• **Work to be completed**: Below are some entries. Work out how many of their lines hold the word "docs", and write that number alone.
BEGIN Input records
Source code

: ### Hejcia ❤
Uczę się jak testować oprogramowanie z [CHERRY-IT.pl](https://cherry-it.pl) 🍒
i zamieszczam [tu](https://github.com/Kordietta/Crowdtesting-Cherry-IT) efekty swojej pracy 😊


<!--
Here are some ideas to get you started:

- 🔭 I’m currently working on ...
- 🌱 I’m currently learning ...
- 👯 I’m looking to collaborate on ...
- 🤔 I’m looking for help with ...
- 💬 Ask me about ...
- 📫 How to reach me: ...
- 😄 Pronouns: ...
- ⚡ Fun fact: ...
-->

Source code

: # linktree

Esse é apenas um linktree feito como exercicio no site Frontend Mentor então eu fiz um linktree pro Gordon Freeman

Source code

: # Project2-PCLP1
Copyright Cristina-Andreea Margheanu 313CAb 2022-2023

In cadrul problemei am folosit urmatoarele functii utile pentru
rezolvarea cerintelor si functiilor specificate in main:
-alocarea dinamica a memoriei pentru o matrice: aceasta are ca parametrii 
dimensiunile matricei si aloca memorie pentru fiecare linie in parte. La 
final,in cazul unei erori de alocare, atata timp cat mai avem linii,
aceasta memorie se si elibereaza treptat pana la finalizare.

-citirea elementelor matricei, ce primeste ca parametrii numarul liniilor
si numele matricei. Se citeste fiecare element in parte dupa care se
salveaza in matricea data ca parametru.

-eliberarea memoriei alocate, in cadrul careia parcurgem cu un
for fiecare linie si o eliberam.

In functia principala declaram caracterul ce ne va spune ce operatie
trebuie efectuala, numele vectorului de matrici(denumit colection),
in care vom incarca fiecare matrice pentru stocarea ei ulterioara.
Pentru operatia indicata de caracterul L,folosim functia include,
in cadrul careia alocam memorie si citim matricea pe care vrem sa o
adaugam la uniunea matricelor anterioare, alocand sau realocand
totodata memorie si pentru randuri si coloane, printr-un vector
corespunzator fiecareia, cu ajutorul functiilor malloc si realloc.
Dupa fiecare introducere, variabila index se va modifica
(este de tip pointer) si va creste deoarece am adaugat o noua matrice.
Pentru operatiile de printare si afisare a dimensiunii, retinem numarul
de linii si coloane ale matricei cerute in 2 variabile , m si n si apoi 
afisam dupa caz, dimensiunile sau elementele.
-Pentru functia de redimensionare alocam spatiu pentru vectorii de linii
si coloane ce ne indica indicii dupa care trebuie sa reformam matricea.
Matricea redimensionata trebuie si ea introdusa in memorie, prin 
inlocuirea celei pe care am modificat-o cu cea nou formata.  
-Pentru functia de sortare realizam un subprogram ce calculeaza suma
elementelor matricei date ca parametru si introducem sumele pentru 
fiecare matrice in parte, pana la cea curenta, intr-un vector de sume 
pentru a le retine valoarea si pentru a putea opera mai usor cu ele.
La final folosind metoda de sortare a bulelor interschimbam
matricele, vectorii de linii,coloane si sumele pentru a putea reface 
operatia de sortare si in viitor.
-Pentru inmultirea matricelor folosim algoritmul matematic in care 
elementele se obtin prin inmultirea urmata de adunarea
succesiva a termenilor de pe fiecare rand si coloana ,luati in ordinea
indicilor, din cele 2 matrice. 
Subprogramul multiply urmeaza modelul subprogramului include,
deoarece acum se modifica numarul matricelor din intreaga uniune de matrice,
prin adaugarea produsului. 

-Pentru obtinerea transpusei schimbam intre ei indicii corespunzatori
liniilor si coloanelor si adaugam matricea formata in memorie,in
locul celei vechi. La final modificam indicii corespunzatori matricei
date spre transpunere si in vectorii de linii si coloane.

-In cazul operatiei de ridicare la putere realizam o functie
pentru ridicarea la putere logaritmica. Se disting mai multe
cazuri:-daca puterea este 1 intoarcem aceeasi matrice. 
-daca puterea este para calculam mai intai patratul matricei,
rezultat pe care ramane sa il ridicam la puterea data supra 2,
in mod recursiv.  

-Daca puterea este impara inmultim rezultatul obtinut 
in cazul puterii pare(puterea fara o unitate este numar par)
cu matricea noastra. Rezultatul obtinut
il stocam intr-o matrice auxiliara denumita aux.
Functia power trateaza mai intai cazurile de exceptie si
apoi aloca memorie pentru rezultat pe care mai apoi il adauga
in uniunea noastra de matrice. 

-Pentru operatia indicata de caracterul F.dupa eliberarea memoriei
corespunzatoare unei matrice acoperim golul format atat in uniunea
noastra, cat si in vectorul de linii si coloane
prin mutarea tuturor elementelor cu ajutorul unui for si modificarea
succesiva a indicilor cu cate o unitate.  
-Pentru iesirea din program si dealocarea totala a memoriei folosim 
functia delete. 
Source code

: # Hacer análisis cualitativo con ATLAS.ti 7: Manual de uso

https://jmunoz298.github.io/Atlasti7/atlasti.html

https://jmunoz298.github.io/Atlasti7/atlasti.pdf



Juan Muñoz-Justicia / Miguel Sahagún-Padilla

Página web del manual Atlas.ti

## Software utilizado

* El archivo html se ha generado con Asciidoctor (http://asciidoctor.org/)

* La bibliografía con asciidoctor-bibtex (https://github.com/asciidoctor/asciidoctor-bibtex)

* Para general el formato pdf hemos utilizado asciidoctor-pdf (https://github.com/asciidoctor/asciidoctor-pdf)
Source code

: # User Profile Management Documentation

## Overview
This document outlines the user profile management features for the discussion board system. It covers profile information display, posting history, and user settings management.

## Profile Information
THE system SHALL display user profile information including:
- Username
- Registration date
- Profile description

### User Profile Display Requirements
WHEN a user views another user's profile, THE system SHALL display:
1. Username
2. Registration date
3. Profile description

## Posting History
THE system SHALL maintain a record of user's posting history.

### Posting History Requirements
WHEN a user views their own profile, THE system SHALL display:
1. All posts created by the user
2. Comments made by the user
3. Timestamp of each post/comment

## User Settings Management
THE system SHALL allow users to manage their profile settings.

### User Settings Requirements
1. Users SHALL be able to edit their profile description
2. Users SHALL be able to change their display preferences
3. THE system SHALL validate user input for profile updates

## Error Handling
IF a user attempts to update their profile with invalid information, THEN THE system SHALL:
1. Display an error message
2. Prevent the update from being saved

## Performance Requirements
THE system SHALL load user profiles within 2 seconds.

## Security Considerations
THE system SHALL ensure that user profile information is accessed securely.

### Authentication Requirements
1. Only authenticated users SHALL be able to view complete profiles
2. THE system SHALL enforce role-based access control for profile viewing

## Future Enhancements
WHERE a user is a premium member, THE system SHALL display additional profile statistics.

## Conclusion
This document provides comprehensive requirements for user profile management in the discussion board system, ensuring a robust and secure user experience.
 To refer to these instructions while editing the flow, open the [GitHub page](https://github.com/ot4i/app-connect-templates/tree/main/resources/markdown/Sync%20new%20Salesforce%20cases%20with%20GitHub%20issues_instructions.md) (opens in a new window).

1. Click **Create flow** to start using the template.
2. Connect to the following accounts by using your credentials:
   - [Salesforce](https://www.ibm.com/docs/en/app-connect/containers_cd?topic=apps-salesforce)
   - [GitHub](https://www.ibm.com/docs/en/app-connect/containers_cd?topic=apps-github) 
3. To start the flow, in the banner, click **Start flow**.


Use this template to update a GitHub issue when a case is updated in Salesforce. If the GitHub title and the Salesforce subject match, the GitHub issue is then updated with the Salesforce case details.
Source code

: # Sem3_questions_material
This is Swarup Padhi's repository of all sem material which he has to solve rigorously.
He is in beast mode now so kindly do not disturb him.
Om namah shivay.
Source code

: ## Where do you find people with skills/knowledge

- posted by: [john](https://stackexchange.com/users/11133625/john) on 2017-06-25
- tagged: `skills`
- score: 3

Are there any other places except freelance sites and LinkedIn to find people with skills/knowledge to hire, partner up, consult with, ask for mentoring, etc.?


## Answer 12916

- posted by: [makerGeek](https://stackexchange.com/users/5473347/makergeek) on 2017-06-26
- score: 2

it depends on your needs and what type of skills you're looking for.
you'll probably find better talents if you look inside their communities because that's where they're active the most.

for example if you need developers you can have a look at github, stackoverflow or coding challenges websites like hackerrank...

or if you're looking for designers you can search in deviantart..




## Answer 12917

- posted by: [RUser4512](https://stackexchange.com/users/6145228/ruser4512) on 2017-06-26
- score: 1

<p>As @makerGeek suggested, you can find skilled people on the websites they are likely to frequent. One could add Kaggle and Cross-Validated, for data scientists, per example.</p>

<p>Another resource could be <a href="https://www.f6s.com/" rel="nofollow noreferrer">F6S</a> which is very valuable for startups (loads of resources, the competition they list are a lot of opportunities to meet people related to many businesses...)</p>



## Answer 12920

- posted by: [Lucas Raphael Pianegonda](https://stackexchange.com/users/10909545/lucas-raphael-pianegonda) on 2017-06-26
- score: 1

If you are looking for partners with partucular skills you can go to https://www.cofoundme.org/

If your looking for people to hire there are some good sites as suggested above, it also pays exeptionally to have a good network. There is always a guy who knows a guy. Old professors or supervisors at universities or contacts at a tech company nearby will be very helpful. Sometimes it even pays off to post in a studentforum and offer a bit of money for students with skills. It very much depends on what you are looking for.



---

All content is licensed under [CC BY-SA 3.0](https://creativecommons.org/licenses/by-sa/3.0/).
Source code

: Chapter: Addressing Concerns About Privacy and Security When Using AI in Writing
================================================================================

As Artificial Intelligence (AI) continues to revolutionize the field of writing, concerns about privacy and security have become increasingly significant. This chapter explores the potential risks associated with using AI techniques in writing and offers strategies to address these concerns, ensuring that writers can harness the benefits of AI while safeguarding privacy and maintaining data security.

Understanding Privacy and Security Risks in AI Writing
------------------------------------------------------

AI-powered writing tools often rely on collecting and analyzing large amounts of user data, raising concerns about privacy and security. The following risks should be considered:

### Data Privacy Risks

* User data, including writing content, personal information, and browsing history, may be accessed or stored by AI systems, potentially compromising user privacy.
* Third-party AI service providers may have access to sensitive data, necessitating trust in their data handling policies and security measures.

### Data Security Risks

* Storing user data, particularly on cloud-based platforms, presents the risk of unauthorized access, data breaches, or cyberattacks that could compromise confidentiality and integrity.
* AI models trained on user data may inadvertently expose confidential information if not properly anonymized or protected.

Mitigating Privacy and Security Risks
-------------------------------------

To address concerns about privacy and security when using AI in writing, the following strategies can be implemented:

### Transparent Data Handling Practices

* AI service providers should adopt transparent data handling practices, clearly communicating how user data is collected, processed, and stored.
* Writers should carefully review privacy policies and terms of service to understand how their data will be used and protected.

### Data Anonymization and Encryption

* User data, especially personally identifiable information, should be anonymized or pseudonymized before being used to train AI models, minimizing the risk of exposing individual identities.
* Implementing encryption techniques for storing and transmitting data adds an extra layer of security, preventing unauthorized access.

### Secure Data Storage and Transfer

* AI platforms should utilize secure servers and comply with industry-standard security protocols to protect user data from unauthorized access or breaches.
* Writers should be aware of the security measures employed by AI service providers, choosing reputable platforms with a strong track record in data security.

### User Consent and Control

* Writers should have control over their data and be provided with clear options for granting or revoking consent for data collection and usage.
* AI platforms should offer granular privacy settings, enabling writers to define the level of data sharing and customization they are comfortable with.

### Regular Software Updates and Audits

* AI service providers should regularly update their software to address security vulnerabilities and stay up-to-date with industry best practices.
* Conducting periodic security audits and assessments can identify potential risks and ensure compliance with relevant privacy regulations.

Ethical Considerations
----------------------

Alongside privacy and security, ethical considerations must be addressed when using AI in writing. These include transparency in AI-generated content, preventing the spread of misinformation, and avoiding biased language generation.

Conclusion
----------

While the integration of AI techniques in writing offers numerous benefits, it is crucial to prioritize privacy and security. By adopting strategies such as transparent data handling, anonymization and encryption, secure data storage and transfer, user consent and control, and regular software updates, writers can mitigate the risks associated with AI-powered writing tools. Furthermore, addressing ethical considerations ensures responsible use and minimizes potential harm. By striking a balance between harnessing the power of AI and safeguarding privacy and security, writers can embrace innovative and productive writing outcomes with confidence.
END Input records
• **Response to this task**: 2